• [TASK REQUIREMENTS]:
How do the records below read from their first line through the line containing "[copyright]: # (TerraFERMA is distributed"? Write those lines out exactly.

Collected data
------------------------------------
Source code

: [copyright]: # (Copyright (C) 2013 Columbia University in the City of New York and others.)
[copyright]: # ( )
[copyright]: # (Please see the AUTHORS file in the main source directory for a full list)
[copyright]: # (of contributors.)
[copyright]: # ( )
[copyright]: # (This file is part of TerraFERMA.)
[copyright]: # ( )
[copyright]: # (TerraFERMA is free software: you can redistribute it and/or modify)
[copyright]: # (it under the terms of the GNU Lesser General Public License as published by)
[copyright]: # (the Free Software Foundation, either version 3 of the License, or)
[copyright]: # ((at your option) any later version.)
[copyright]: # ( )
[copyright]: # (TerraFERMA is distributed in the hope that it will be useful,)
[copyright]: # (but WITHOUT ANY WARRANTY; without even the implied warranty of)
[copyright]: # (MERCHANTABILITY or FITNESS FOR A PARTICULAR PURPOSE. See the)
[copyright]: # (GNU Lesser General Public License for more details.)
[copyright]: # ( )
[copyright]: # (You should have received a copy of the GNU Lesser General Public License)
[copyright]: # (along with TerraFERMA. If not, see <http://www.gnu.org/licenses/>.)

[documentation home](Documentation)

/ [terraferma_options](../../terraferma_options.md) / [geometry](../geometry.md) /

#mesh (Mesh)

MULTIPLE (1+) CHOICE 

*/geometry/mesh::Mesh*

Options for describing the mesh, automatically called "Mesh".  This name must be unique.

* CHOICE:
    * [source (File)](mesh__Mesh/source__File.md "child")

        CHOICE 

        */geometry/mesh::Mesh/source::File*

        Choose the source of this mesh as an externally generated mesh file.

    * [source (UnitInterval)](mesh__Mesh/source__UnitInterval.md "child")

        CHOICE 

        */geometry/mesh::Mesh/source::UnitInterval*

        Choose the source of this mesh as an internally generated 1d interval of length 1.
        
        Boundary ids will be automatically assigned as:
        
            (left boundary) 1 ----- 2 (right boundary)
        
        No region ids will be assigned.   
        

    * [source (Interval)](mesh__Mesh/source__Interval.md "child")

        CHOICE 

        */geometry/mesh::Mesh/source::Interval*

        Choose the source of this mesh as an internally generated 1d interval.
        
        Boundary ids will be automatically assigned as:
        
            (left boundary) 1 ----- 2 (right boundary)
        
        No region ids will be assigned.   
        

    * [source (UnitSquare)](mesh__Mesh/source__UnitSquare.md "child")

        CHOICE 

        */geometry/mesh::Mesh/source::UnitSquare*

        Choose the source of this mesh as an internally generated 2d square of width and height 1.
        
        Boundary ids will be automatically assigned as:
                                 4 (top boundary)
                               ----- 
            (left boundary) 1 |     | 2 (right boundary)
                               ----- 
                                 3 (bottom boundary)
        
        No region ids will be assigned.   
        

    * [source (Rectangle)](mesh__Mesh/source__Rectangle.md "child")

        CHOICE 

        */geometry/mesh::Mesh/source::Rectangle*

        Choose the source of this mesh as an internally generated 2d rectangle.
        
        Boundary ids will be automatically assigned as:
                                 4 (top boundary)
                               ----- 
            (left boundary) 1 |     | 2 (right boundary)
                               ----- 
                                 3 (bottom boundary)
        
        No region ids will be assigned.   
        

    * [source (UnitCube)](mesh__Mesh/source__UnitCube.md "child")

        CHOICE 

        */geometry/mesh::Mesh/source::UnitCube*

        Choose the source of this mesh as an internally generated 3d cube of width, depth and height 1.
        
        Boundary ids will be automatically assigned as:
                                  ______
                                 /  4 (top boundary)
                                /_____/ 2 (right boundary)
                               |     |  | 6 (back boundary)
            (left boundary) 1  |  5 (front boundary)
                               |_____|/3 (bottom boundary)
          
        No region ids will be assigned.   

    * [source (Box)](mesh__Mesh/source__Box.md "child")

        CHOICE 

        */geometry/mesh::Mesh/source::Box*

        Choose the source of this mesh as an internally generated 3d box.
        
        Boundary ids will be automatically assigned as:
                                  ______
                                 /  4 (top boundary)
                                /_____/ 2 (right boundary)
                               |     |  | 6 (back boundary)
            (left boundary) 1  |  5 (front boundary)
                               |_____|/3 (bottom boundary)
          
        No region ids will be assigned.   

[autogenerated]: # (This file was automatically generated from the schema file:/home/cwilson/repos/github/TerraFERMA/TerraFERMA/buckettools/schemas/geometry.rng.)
------------------------------------
• [SOLVED EXERCISE]:
Source code

: [copyright]: # (Copyright (C) 2013 Columbia University in the City of New York and others.)
[copyright]: # ( )
[copyright]: # (Please see the AUTHORS file in the main source directory for a full list)
[copyright]: # (of contributors.)
[copyright]: # ( )
[copyright]: # (This file is part of TerraFERMA.)
[copyright]: # ( )
[copyright]: # (TerraFERMA is free software: you can redistribute it and/or modify)
[copyright]: # (it under the terms of the GNU Lesser General Public License as published by)
[copyright]: # (the Free Software Foundation, either version 3 of the License, or)
[copyright]: # ((at your option) any later version.)
[copyright]: # ( )
[copyright]: # (TerraFERMA is distributed in the hope that it will be useful,)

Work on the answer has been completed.